## TASK DETAILS:
Across the whole listing, filter for the string "мужскому" and copy every line that has it.

## MATERIAL SUPPLIED:
Content starts

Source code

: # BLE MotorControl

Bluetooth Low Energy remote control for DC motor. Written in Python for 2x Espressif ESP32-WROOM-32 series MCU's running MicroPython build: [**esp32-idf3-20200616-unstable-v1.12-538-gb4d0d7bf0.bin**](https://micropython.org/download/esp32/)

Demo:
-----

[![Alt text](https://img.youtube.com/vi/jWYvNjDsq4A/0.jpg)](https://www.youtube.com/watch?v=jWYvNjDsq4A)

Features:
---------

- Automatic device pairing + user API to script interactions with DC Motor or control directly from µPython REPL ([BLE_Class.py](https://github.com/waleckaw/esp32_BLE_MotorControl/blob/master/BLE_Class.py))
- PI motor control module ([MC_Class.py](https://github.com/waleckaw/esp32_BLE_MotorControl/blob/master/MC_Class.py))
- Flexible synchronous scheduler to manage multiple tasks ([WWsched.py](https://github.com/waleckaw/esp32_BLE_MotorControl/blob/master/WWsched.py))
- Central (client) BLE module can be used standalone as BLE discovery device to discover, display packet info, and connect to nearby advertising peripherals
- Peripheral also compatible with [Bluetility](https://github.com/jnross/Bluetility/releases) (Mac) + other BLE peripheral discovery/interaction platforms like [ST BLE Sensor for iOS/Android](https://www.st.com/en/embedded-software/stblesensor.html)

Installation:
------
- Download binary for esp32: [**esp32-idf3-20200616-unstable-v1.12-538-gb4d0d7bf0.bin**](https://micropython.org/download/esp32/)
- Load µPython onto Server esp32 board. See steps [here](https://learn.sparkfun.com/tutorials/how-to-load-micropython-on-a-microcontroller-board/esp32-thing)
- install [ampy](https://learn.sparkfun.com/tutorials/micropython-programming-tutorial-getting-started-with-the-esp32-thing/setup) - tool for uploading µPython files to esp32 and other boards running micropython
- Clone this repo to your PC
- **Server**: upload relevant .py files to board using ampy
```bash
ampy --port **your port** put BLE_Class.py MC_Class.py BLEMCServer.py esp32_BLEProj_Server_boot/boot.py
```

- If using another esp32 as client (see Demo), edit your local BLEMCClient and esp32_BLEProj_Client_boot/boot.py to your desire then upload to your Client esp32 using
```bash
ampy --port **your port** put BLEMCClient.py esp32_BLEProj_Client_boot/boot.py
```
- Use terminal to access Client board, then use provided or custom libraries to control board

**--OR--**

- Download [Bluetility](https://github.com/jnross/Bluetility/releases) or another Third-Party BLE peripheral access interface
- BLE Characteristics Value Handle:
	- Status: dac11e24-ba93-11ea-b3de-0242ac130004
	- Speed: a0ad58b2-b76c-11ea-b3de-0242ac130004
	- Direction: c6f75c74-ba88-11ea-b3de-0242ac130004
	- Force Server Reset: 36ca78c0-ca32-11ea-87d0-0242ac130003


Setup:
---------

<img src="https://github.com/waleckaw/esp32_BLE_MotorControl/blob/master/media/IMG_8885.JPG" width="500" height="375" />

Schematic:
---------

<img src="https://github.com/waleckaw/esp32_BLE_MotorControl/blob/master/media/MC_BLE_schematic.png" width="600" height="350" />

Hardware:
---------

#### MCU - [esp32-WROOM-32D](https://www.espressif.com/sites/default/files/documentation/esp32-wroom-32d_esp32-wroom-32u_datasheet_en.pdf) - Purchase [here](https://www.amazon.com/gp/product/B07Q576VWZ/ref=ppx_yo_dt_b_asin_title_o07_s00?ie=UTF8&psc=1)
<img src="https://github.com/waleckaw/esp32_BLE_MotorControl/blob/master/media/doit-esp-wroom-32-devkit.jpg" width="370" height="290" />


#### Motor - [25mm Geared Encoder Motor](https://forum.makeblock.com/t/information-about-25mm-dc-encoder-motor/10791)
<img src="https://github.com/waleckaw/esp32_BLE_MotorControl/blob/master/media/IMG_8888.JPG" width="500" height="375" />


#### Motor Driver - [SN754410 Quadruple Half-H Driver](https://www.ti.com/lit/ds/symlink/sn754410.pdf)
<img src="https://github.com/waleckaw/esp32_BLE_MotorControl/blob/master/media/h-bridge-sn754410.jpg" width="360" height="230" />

Content ends
Content starts

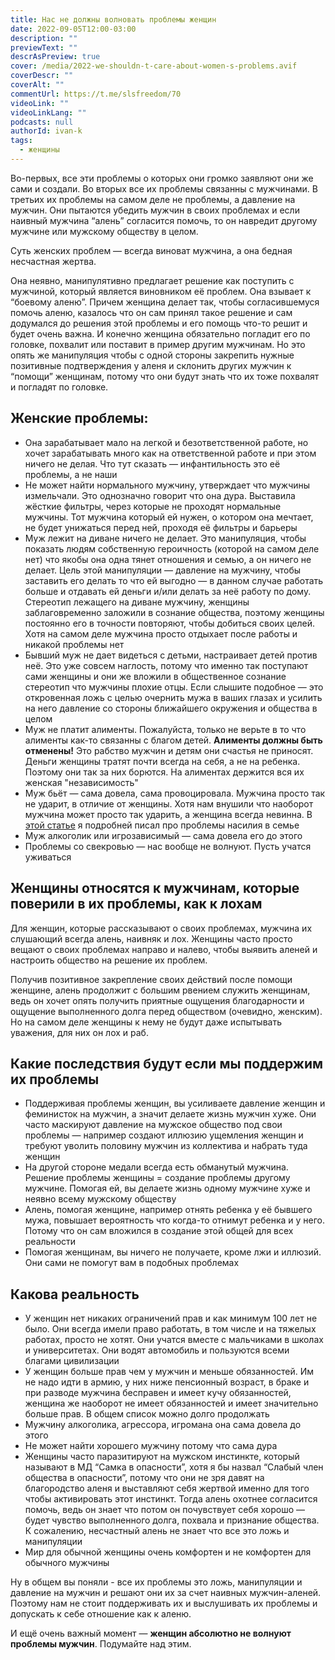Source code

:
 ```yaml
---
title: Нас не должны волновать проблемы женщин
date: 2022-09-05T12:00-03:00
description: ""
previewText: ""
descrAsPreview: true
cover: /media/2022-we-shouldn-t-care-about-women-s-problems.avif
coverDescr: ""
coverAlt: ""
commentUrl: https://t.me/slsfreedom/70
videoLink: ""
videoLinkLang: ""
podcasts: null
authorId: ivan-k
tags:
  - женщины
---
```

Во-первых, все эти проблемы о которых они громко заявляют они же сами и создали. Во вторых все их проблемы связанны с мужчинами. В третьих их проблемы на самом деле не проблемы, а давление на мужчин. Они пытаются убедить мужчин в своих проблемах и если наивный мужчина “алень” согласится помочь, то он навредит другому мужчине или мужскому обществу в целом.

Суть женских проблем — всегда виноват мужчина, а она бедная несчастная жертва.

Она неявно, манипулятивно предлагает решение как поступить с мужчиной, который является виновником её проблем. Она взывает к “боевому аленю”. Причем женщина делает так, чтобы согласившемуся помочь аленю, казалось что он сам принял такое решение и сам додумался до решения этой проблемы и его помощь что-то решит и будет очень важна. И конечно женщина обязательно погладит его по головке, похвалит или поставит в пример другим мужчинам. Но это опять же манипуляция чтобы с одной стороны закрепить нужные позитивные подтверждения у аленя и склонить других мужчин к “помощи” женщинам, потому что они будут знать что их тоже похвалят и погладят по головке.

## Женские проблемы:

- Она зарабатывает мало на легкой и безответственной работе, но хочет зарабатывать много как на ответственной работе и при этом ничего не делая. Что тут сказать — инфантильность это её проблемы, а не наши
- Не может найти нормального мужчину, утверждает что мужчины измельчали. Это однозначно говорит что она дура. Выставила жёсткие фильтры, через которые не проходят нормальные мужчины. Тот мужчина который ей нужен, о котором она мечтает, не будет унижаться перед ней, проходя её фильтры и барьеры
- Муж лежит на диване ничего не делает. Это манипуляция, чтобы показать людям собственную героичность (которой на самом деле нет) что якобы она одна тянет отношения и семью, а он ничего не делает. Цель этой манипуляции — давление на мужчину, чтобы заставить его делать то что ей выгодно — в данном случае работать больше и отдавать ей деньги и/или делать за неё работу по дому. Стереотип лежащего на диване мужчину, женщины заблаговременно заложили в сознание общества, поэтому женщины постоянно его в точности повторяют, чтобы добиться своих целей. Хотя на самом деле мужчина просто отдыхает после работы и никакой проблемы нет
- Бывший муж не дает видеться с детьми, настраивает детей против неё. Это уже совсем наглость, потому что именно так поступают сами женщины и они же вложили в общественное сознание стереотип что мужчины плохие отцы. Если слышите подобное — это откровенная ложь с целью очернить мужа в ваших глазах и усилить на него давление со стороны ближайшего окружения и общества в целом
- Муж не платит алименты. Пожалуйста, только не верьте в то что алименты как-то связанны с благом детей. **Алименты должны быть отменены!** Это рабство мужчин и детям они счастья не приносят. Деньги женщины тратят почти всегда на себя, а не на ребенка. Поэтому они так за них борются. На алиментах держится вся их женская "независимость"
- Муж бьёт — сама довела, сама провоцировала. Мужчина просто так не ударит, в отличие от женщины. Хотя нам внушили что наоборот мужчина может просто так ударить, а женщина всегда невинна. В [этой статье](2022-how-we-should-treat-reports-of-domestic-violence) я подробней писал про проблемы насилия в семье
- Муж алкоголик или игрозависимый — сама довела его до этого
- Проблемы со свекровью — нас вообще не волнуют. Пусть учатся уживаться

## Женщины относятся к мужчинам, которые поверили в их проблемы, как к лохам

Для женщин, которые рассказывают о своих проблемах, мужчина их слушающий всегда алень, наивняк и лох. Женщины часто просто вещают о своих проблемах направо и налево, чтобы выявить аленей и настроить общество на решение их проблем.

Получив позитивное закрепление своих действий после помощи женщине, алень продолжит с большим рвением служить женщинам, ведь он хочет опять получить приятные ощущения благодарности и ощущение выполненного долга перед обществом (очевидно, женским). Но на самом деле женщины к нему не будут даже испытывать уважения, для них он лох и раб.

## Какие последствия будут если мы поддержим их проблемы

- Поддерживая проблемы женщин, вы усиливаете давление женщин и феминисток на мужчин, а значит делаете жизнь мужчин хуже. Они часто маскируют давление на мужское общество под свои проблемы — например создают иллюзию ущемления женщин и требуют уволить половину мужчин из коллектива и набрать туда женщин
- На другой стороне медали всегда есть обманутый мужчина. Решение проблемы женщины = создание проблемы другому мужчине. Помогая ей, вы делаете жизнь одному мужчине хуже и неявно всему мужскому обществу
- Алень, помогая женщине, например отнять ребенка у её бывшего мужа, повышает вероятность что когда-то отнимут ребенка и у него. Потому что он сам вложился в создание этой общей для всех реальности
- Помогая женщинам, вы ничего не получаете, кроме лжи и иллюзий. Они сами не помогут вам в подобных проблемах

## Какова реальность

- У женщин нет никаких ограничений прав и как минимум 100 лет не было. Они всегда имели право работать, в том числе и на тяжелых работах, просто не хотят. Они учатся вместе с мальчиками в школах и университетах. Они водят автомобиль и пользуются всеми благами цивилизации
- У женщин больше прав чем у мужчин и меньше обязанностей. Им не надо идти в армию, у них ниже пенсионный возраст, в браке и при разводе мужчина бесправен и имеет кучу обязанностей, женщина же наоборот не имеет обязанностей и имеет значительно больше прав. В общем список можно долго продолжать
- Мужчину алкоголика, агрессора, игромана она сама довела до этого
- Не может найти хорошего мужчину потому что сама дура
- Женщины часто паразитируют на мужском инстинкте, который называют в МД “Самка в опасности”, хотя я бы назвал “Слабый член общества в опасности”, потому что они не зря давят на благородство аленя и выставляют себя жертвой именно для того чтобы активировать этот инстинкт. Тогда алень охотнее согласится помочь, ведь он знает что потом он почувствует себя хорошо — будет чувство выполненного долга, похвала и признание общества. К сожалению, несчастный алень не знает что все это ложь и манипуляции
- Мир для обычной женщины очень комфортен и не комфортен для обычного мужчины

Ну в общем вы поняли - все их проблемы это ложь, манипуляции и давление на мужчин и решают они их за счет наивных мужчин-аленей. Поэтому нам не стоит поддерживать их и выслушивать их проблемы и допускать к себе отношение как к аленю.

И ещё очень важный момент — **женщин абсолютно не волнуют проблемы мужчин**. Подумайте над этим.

Content ends
Content starts

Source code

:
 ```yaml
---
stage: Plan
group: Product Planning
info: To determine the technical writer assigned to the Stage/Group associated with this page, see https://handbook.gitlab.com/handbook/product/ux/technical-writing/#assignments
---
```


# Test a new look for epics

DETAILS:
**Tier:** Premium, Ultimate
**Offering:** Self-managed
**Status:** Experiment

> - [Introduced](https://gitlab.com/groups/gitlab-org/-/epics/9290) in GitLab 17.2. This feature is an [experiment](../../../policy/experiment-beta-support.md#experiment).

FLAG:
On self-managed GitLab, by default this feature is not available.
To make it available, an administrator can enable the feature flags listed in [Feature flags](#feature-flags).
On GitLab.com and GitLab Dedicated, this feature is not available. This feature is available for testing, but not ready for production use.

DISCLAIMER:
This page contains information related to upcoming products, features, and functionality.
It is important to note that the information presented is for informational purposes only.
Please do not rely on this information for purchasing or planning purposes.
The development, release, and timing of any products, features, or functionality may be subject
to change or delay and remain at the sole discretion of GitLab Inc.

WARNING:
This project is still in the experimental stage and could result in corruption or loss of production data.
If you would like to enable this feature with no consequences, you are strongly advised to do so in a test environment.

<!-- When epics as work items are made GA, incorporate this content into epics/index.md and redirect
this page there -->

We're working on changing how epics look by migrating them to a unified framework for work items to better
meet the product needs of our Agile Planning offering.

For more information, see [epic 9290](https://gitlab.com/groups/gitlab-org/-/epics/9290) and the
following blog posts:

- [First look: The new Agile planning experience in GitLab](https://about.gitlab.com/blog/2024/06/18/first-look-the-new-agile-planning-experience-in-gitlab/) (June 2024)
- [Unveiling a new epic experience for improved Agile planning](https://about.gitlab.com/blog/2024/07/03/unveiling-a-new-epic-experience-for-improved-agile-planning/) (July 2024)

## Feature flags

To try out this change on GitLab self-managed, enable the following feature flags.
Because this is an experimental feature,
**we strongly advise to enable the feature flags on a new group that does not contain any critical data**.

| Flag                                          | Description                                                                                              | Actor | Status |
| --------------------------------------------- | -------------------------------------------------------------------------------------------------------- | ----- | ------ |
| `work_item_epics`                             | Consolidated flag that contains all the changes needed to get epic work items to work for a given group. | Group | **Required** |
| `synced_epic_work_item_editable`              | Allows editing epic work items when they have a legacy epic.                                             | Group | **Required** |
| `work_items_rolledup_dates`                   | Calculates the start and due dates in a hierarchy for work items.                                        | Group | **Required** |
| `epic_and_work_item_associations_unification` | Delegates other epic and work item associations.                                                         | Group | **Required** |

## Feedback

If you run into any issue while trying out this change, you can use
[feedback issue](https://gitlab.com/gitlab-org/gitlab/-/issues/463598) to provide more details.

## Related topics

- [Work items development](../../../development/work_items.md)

Content ends

## WRITTEN REPLY:
Во-первых, все эти проблемы о которых они громко заявляют они же сами и создали. Во вторых все их проблемы связанны с мужчинами. В третьих их проблемы на самом деле не проблемы, а давление на мужчин. Они пытаются убедить мужчин в своих проблемах и если наивный мужчина “алень” согласится помочь, то он навредит другому мужчине или мужскому обществу в целом.
- На другой стороне медали всегда есть обманутый мужчина. Решение проблемы женщины = создание проблемы другому мужчине. Помогая ей, вы делаете жизнь одному мужчине хуже и неявно всему мужскому обществу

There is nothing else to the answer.